Mick O’Dwyer always assured us he’d be involved in the game in some form or another, and now, at the age of 76, comes his latest incarnation as an intercounty football manager.

But for a man with already incomparable credentials, the task involved with Clare football presents a uniquely different and difficult challenge – or at least one that will require some repairing of a fractured football scene at senior level.

But according to former Clare manager John Kennedy, who now manages county champions Kilmurry-Ibrickane, and also played under O’Dwyer in the 1980s, the first task facing O’Dwyer is to get all the best players in the county on board.

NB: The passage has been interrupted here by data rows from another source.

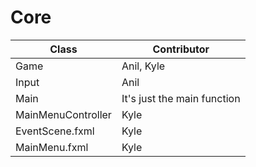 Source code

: # Core
| Class | Contributor |
|-------|-------------|
|Game|Anil, Kyle|
|Input|Anil|
|Main|It's just the main function|
|MainMenuController|Kyle|
|EventScene.fxml|Kyle|
|MainMenu.fxml|Kyle|
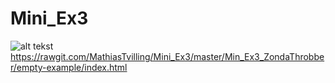 # Mini_Ex3
![alt tekst](https://github.com/MathiasTvilling/Mini_Ex3/blob/master/Sk%C3%A6rmbillede%202018-02-23%20kl.%2012.10.46.png)
https://rawgit.com/MathiasTvilling/Mini_Ex3/master/Min_Ex3_ZondaThrobber/empty-example/index.html
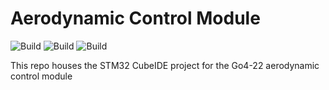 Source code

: # Aerodynamic Control Module
![Build](https://github.com/gopher-motorsports/aerodynamic-control-module/workflows/Build/badge.svg)
![Build](https://github.com/gopher-motorsports/aerodynamic-control-module/workflows/SIL%20Tests/badge.svg)
![Build](https://github.com/gopher-motorsports/aerodynamic-control-module/workflows/Static%20Analysis/badge.svg)

This repo houses the STM32 CubeIDE project for the Go4-22 aerodynamic control module
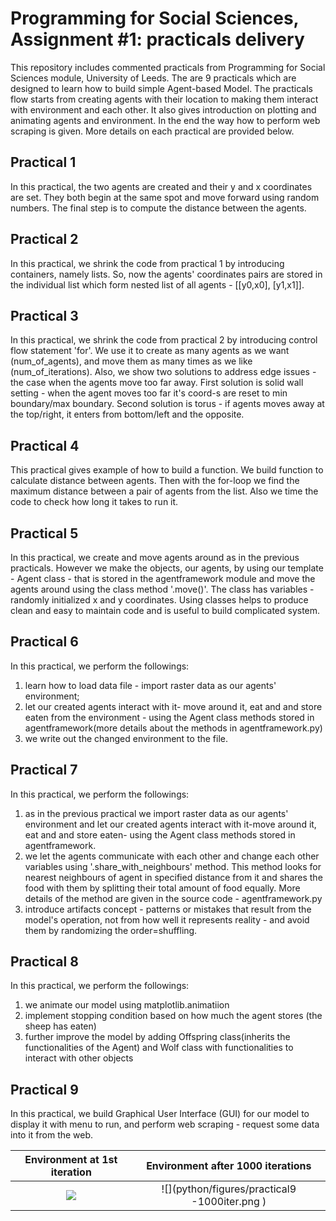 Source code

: # Programming for Social Sciences, Assignment #1: practicals delivery
This repository includes commented practicals from Programming for Social Sciences module, University of Leeds. The are 9 practicals which are designed to learn how to build simple Agent-based Model. The practicals flow starts from creating agents with their location to making them interact with environment and each other. It also gives introduction on plotting and animating agents and environment. In the end the way how to perform web scraping is given. More details on each practical are provided below.

## Practical 1
In this practical, the two agents are created and their y and x coordinates are set. They both begin at the same spot and move forward using random numbers. The final step is to compute the distance  between the agents.

## Practical 2
In this practical, we shrink the code from practical 1 by introducing containers, namely lists. So, now the agents' coordinates pairs are stored in the individual list which form nested list of all agents - [[y0,x0], [y1,x1]].

## Practical 3
In this practical, we shrink the code from practical 2 by introducing control flow statement 'for'. We use it to create as many agents as we want (num_of_agents), and move them as many times as we like (num_of_iterations).  Also, we show two solutions to address edge issues - the case when the agents move too far away. First solution is solid wall setting - when the agent moves too far it's coord-s are reset to min boundary/max boundary. Second solution is torus - if agents moves away at the top/right,  it enters from bottom/left and the opposite.

## Practical 4
This practical gives example of how to build a function. We build function to calculate distance between agents. Then with the for-loop we find the maximum distance between a pair of agents from the list. Also we time the code to check how long it takes to run it.

## Practical 5
In this practical, we create and move agents around as in the previous practicals. However we make the objects, our agents, by using our template - Agent class - that is stored in the agentframework module and move the agents around using the class method '.move()'. The class has variables - randomly initialized x and y coordinates. Using classes helps to produce clean and easy to maintain code and is useful to build complicated system.

## Practical 6
In this practical, we perform the followings:
1) learn how to load data file - import raster data as our agents' environment;
2) let our created agents interact with it- move around it, eat and and store eaten from the environment - using the Agent class methods stored in agentframework(more details about the methods in agentframework.py)
3) we write out the changed environment to the file. 

## Practical 7
In this practical,  we perform the followings:
1) as in the previous practical we import raster data as our agents' environment and let our created agents interact with it-move around it, eat and and store eaten- using the Agent class methods stored in agentframework.
2) we let the agents communicate with each other and change each other variables using '.share_with_neighbours' method. This method looks for nearest neighbours of agent in specified distance from it and shares the food with them by splitting their total amount of food equally. More details of the method are given in the source code - agentframework.py
3) introduce artifacts concept - patterns or mistakes that result from the model's operation, not from how well it represents reality -  and avoid them by randomizing the order=shuffling.

## Practical 8
In this practical, we perform the followings:
1) we animate our model using matplotlib.animatiion
2) implement stopping condition based on how much the agent stores (the sheep has eaten)
2) further improve the model by adding Offspring class(inherits the functionalities of the Agent) and Wolf class with functionalities to interact with other objects

## Practical 9
In this practical, we build Graphical User Interface (GUI) for our model to display it with menu to run, and perform web scraping - request some data into it from the web.

Environment at 1st iteration|  Environment after 1000 iterations
:--------------------------:|:--------------------------:
![](python/figures/practical9_1iter.png )  |  ![](python/figures/practical9 -1000iter.png ) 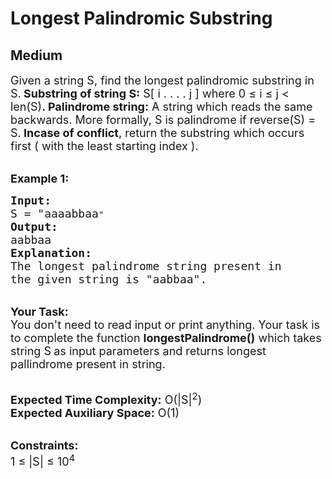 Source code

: # Longest Palindromic Substring
## Medium 
<div class="problem-statement">
                <p></p><p><span style="font-size:18px">Given a string S, find the longest palindromic substring in S.<strong> Substring of string S:</strong></span><span style="font-size:18px"> S[ i . . . . j ]&nbsp;where 0&nbsp;≤ i&nbsp;≤ j &lt; len(S)<strong>. Palindrome string:</strong></span><span style="font-size:18px"> A string which reads the same backwards. More formally, S is palindrome if reverse(S) = S.</span><span style="font-size:18px"><strong> Incase of conflict</strong>, return the substring which occurs first ( with the least starting index ).</span></p>

<p><br>
<span style="font-size:18px"><strong>Example 1:</strong></span></p>

<pre><span style="font-size:18px"><strong>Input:</strong>
S = "aaaabbaa</span>"
<span style="font-size:18px"><strong>Output:</strong>
aabbaa</span>
<span style="font-size:18px"><strong>Explanation:
</strong>The longest palindrome string present in
the given string is "aabbaa".</span></pre>

<p><br>
<span style="font-size:18px"><strong>Your Task:&nbsp;&nbsp;</strong><br>
You don't need to read input or print anything. Your task is to complete the function <strong>longestPalindrome()</strong>&nbsp;which takes string S<strong> </strong>as input parameters&nbsp;and returns longest pallindrome present in string.</span></p>

<p><br>
<span style="font-size:18px"><strong>Expected Time Complexity:</strong> O(|S|<sup>2</sup>)<br>
<strong>Expected Auxiliary Space:</strong> O(1)</span></p>

<p><br>
<span style="font-size:18px"><strong>Constraints:</strong><br>
1&nbsp;≤ |S| ≤ 10<sup>4</sup></span></p>
 <p></p>
            </div> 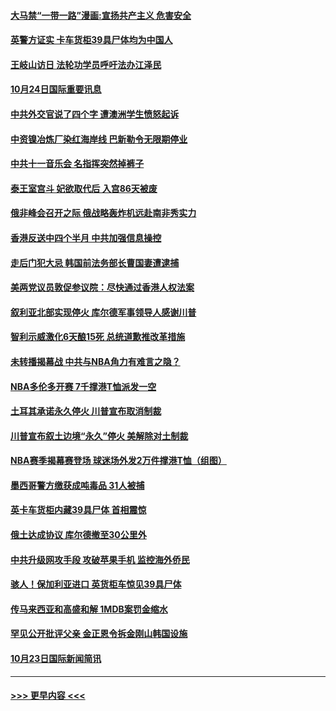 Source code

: #### [大马禁“一带一路”漫画:宣扬共产主义 危害安全](../pages/prog202/a102692839.md?t=10241701) 
#### [英警方证实 卡车货柜39具尸体均为中国人](../pages/prog202/a102692818.md?t=10241701) 
#### [王岐山访日 法轮功学员呼吁法办江泽民](../pages/prog202/a102692815.md?t=10241701) 
#### [10月24日国际重要讯息](../pages/prog202/a102692563.md?t=10241701) 
#### [中共外交官说了四个字 遭澳洲学生愤怒起诉](../pages/prog202/a102692532.md?t=10241701) 
#### [中资镍冶炼厂染红海岸线 巴新勒令无限期停业](../pages/prog202/a102692519.md?t=10241701) 
#### [中共十一音乐会 名指挥突然掉裤子](../pages/prog202/a102692495.md?t=10241701) 
#### [泰王室宫斗 妃欲取代后 入宫86天被废](../pages/prog202/a102692494.md?t=10241701) 
#### [俄非峰会召开之际 俄战略轰炸机远赴南非秀实力](../pages/prog202/a102692450.md?t=10241701) 
#### [香港反送中四个半月 中共加强信息操控](../pages/prog202/a102692443.md?t=10241701) 
#### [走后门犯大忌 韩国前法务部长曹国妻遭逮捕](../pages/prog202/a102692384.md?t=10241701) 
#### [美两党议员敦促参议院：尽快通过香港人权法案](../pages/prog202/a102691834.md?t=10241701) 
#### [叙利亚北部实现停火 库尔德军事领导人感谢川普](../pages/prog202/a102692314.md?t=10241701) 
#### [智利示威激化6天酿15死 总统道歉推改革措施](../pages/prog202/a102692261.md?t=10241701) 
#### [未转播揭幕战 中共与NBA角力有难言之隐？](../pages/prog202/a102692171.md?t=10241701) 
#### [NBA多伦多开赛  7千撑港T恤派发一空](../pages/prog202/a102692219.md?t=10241701) 
#### [土耳其承诺永久停火 川普宣布取消制裁](../pages/prog202/a102692205.md?t=10241701) 
#### [川普宣布叙土边境“永久”停火 美解除对土制裁](../pages/prog202/a102692158.md?t=10241701) 
#### [NBA赛季揭幕赛登场 球迷场外发2万件撑港T恤（组图）](../pages/prog202/a102692076.md?t=10241701) 
#### [墨西哥警方缴获成吨毒品 31人被捕](../pages/prog202/a102692058.md?t=10241701) 
#### [英卡车货柜内藏39具尸体  首相震惊](../pages/prog202/a102692052.md?t=10241701) 
#### [俄土达成协议 库尔德撤至30公里外](../pages/prog202/a102692047.md?t=10241701) 
#### [中共升级网攻手段 攻破苹果手机 监控海外侨民](../pages/prog202/a102691472.md?t=10241701) 
#### [骇人！保加利亚进口 英货柜车惊见39具尸体](../pages/prog202/a102691882.md?t=10241701) 
#### [传马来西亚和高盛和解 1MDB案罚金缩水](../pages/prog202/a102691875.md?t=10241701) 
#### [罕见公开批评父亲 金正恩令拆金刚山韩国设施](../pages/prog202/a102691765.md?t=10241701) 
#### [10月23日国际新闻简讯](../pages/prog202/a102691801.md?t=10241701) 

----
#### [ >>> 更早内容 <<< ](../indexes/prog202-earlier.md)
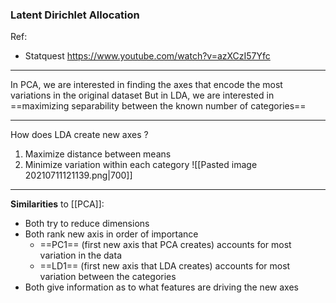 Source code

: ### Latent Dirichlet Allocation
Ref:
- Statquest https://www.youtube.com/watch?v=azXCzI57Yfc

---
In PCA, we are interested in finding the axes that encode the most variations in the original dataset
But in LDA, we are interested in ==maximizing separability between the known number of categories==

---
How does LDA create new axes ?
1. Maximize distance between means
2. Minimize variation within each category
![[Pasted image 20210711121139.png|700]]

---
**Similarities** to [[PCA]]:
- Both try to reduce dimensions
- Both rank new axis in order of importance
	- ==PC1== (first new axis that PCA creates) accounts for most variation in the data
	- ==LD1== (first new axis that LDA creates) accounts for most variation between the categories
- Both give information as to what features are driving the new axes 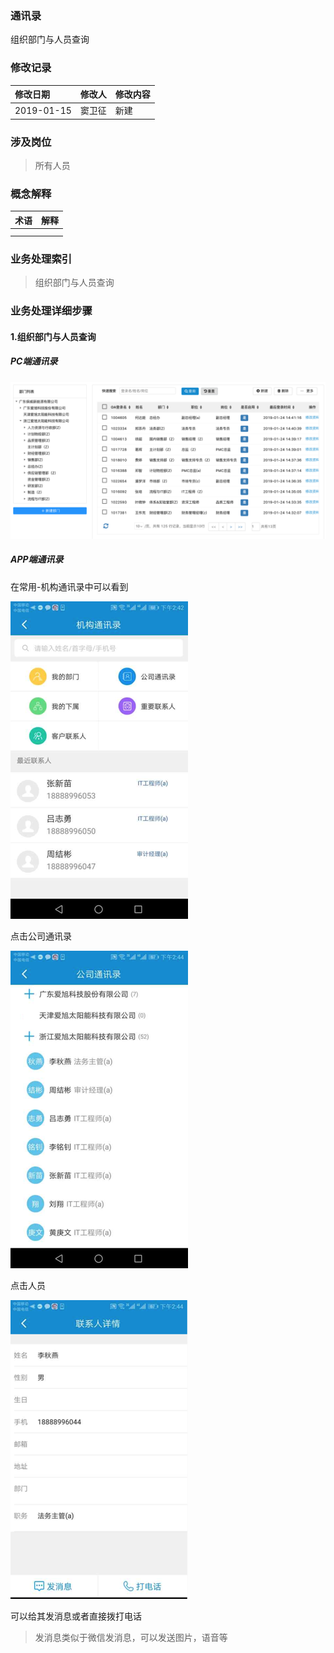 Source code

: ### 通讯录

组织部门与人员查询

### 修改记录

| 修改日期 | 修改人 | 修改内容 |
| :--- | :--- | :--- |
| 2019-01-15 | 窦卫征 | 新建 |

### 涉及岗位

> 所有人员

### 概念解释

| 术语 | 解释 |
| :--- | :--- |
|  |  |
|  |  |

### 业务处理索引

> 组织部门与人员查询

### 业务处理详细步骤

#### 1.组织部门与人员查询

##### PC端通讯录

![](/assets/pcdtxl1443.png)

##### APP端通讯录

在常用-机构通讯录中可以看到

![](/assets/jgtxl1444.png)

点击公司通讯录

![](/assets/gstxl1446.png)

点击人员

![](/assets/ryfaxfddh1446.png)

可以给其发消息或者直接拨打电话

> 发消息类似于微信发消息，可以发送图片，语音等




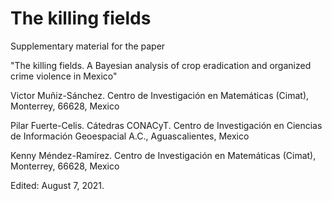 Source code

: # The killing fields
Supplementary material for the paper 

"The killing fields. A Bayesian analysis of crop eradication and organized crime violence in Mexico"

Victor Muñiz-Sánchez. Centro de Investigación en Matemáticas (Cimat), Monterrey, 66628, Mexico

Pilar Fuerte-Celis. Cátedras CONACyT. Centro de Investigación en Ciencias de Información Geoespacial A.C., Aguascalientes, Mexico

Kenny Méndez-Ramírez. Centro de Investigación en Matemáticas (Cimat), Monterrey, 66628, Mexico

Edited: August 7, 2021.
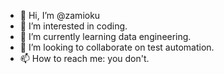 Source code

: - 👋 Hi, I’m @zamioku
- 👀 I’m interested in coding.
- 🌱 I’m currently learning data engineering.
- 💞️ I’m looking to collaborate on test automation.
- 📫 How to reach me: you don't.

<!---
zamioku/zamioku is a ✨ special ✨ repository because its `README.md` (this file) appears on your GitHub profile.
You can click the Preview link to take a look at your changes.
--->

“From my own time in Clare, what I found was maybe some of the better players didn’t make themselves available, for one reason or another,” says Kennedy.

“And in a county like Clare of course you need all your best players available to you. There’s talent in every county, we all know that, and if you can harness that, drive it on, you will always improve.

“Certainly someone like Mick O’Dwyer coming in, with the track record he has, is bound to bring a new enthusiasm, and I think will rekindle some of the interest that maybe has been lost in some areas.

“Because in my opinion the Clare county team does not reflect the standard of football in the county, the standard of club football. Because it is every competitive. There are seven or eight teams there with never more than a kick of a ball between them. And we’ve seen that ourselves in Kilmurry, both last year and this year.

“It’s not doom or gloom in Clare football by any means, there’s a lot of talent there. But you do need them all playing for the county at the same time.”

Kennedy points to the fact that despite being county champions, now back-to-back, Kilmurry-Ibrickane only had minimal representation on the county team this year: “Marty McMahon and Enda Coughlan were there, and Peter O’Dwyer was on and off during the year, as their goalkeeper. They were the only three involved with the panel all year, but then you had seven or eight involved with the Clare intermediate team. ”

O’Dwyer is on a one-year term, initially, with his backroom team to consist of former Clare forward Ger Keane from Kilkee and Michael Nylon from St Joseph’s, Miltown, with physical trainer Michael Cahill being retained from the previous management team.

Whatever about his sixth coming as an intercounty manager, O’Dwyer is also unique in that he’s been the subject of two biographies – in Manager of the Millennium, published in 2000, and then Blessed and Obsessed, published in 2007.

Towards the end of Manager of the Millennium, O’Dwyer recalled the end of his tenure as Kerry manager, saying he “realised how foolish I was to have stayed on so long”. That was 1989, and only he can truly know what keeps bringing him back for more.